More importantly, Byrne no longer believed his country had the soul worthy of a great bookshop. Or really worthy of anything other than indifference. He had come to help Kristina, and once he had done what he could to successfully launch her business, he’d be on the next available international flight. Perhaps it was simply age, but he’d whittled the things he cared about down to only a few essentials: his career, the little flat he’d purchased, and the friends he met and talked with in the afternoons at his local. He’d relinquished all politics, all care about History, certainly any attachment to the concept of nations. Some places simply made him happier than others. America, as far as he was concerned, was a train wreck. If Kristina wanted to know why he felt that way then he’d tell her. He’d like her to know, but he had decided he wouldn’t press his ideas on her. He wouldn’t let himself get angry or despondent—and he would never forget how lucky he was to be able to simply walk away, not when there were so many who wanted to but couldn’t. Yes, they’d have a wonderful time doing some work together and then, as he said, he’d be off—thinking only of the future.
Byrne thought of them as friends now, and that was mostly true, but in the beginning, they were simply the staff and regulars of the Dog and Duck, the pub two streets over from his flat in Swords.
Deirdre had been behind the bar working the taps when he came in looking for a drink after his interview at the university. He liked the way that she talked to people, her gift for taking whatever was said to her and finding something of interest in it. He also admired her tireless work ethic, her wit and intelligence, and he even found in her a kind of sturdy attractiveness. She had a particular way of putting down a pint of beer in front of you, reverent, he often described it to himself, as if it were a carafe of holy water. More importantly, it was Deirdre who told him the best place to buy his groceries and to have his suits cleaned. She knew he was from America, but hadn’t made a big deal out of that—not that there was any reason why she should.
It was on the night when her daughter’s divorce had become finalized, and she was celebrating the news, that he and Deirdre had become friends. The son-in-law had been a “fecking cliché”—couldn’t keep a job, was cruel about the daughter’s religious feelings, and was subtly abusive in half a dozen other ways. She was well rid of him and Deirdre was buying drinks for everyone. Anything they wanted, save champagne, which she didn’t keep in the Dog and Duck. Byrne hadn’t had a martini since he’d moved to Ireland and so asked for one, partly because he thought it would go down nicely just then and partly to see what she’d say when he asked for it.
“Is this James Bond I have standing at my bar?” she said.
“Oh, I think it is,” she said. “And will that be a gin or a vodka martini, Mr. Bond?”
“Just the barest whisper of vermouth.”
“Just the barest whisper. Yes, sir. And dare I ask, would you prefer that shaken or stirred?
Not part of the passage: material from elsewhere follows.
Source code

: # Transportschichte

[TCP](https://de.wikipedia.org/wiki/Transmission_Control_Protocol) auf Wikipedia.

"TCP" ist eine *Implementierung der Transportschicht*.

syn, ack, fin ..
The martini would become famous between them, both because of all the silliness but also because halfway through the drink Deirdre had become maudlin, saying how they shouldn’t be celebrating, that no matter how well rid of him she was, no one would ever wish the end of a marriage on someone, least of all a beloved daughter. At least there were no children and, at this, she began to cry. That’s when Byrne had taken her hand and spoken in a kind voice, one he’d had long practice with, and described for her the things that might be true about her daughter’s life. That she would discover new things about herself, a richness and a depth to her personality that she may have suspected were there, but which now would be self-evident. How she’d be free to follow her faith without ridicule, and that would bring her comfort. But above all, that walking away from one idea of herself didn’t mean she was lost, only that there was a chance to see a different woman develop. A new chance. He said he thought it was a beautiful idea. He’d staked his own life on it after all.
This moment need not have led to friendship, but only half knowing what he wanted from her, he started to do what he could to help her. At first he brought Deirdre small gifts—a pack of cigarettes, a bar of chocolate—always with the idea that he had extra and was happy to share. Then, he started to invite friends from his department out to join him for a drink at the Dog and Duck. In no time, there were eight or ten of them, a mixture of colleagues and post-graduate students, who met every Thursday evening. They started calling themselves the Canine Quackers Club and they spent a lot of money. After a few months of this, Byrne often stood in the doorway at closing time to help usher his friends out the door, to shake hands and give a few beery hugs, and then wave them all away. At first, he had turned back inside only to help clear away the glasses and plates from the Quackers’ table before saying goodnight himself, but little by little, by simply failing to leave, he stayed to clean the place and share one final pint after Deirdre locked the door.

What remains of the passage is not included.